Each of the lines from the one that contains "- **return qa_chain.run(query)**: PDF" to the end of the entries below should be output exactly.

(Collected data entries)
···

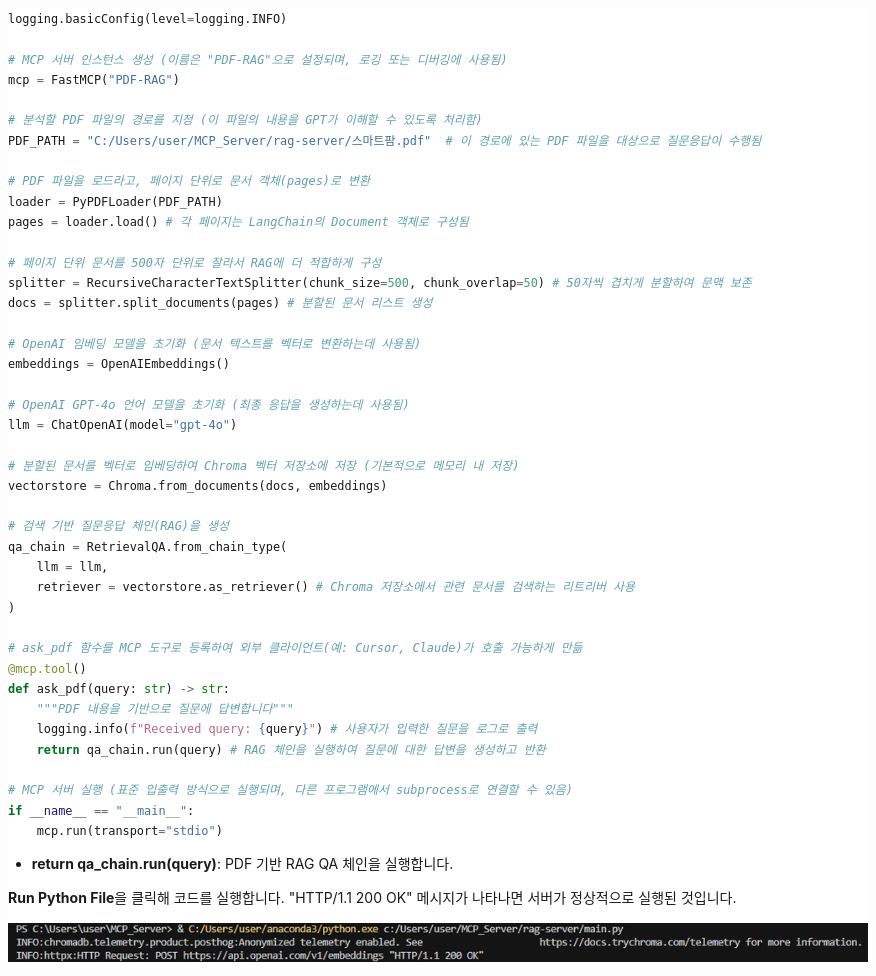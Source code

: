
 ```python
logging.basicConfig(level=logging.INFO)

# MCP 서버 인스턴스 생성 (이름은 "PDF-RAG"으로 설정되며, 로깅 또는 디버깅에 사용됨)
mcp = FastMCP("PDF-RAG")

# 분석할 PDF 파일의 경로를 지정 (이 파일의 내용을 GPT가 이해할 수 있도록 처리함)
PDF_PATH = "C:/Users/user/MCP_Server/rag-server/스마트팜.pdf"  # 이 경로에 있는 PDF 파일을 대상으로 질문응답이 수행됨

# PDF 파일을 로드라고, 페이지 단위로 문서 객체(pages)로 변환
loader = PyPDFLoader(PDF_PATH)
pages = loader.load() # 각 페이지는 LangChain의 Document 객체로 구성됨

# 페이지 단위 문서를 500자 단위로 잘라서 RAG에 더 적합하게 구성
splitter = RecursiveCharacterTextSplitter(chunk_size=500, chunk_overlap=50) # 50자씩 겹치게 분할하여 문맥 보존
docs = splitter.split_documents(pages) # 분할된 문서 리스트 생성

# OpenAI 임베딩 모델을 초기화 (문서 텍스트를 벡터로 변환하는데 사용됨)
embeddings = OpenAIEmbeddings()

# OpenAI GPT-4o 언어 모델을 초기화 (최종 응답을 생성하는데 사용됨)
llm = ChatOpenAI(model="gpt-4o")

# 분할된 문서를 벡터로 임베딩하여 Chroma 벡터 저장소에 저장 (기본적으로 메모리 내 저장)
vectorstore = Chroma.from_documents(docs, embeddings)

# 검색 기반 질문응답 체인(RAG)을 생성
qa_chain = RetrievalQA.from_chain_type(
    llm = llm,
    retriever = vectorstore.as_retriever() # Chroma 저장소에서 관련 문서를 검색하는 리트리버 사용
)

# ask_pdf 함수를 MCP 도구로 등록하여 외부 클라이언트(예: Cursor, Claude)가 호출 가능하게 만듦
@mcp.tool()
def ask_pdf(query: str) -> str:
    """PDF 내용을 기반으로 질문에 답변합니다"""
    logging.info(f"Received query: {query}") # 사용자가 입력한 질문을 로그로 출력
    return qa_chain.run(query) # RAG 체인을 실행하여 질문에 대한 답변을 생성하고 반환

# MCP 서버 실행 (표준 입출력 방식으로 실행되며, 다른 프로그램에서 subprocess로 연결할 수 있음)
if __name__ == "__main__":
    mcp.run(transport="stdio")
```

- **return qa_chain.run(query)**: PDF 기반 RAG QA 체인을 실행합니다.

**Run Python File**을 클릭해 코드를 실행합니다. "HTTP/1.1 200 OK" 메시지가 나타나면 서버가 정상적으로 실행된 것입니다.

![image-20250820233534931](../images/2025-08-20-MCP서버구현/image-20250820233534931-1755700539062-3.png)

···

▶ **OUTPUT**
- **return qa_chain.run(query)**: PDF 기반 RAG QA 체인을 실행합니다.

**Run Python File**을 클릭해 코드를 실행합니다. "HTTP/1.1 200 OK" 메시지가 나타나면 서버가 정상적으로 실행된 것입니다.

![image-20250820233534931](../images/2025-08-20-MCP서버구현/image-20250820233534931-1755700539062-3.png)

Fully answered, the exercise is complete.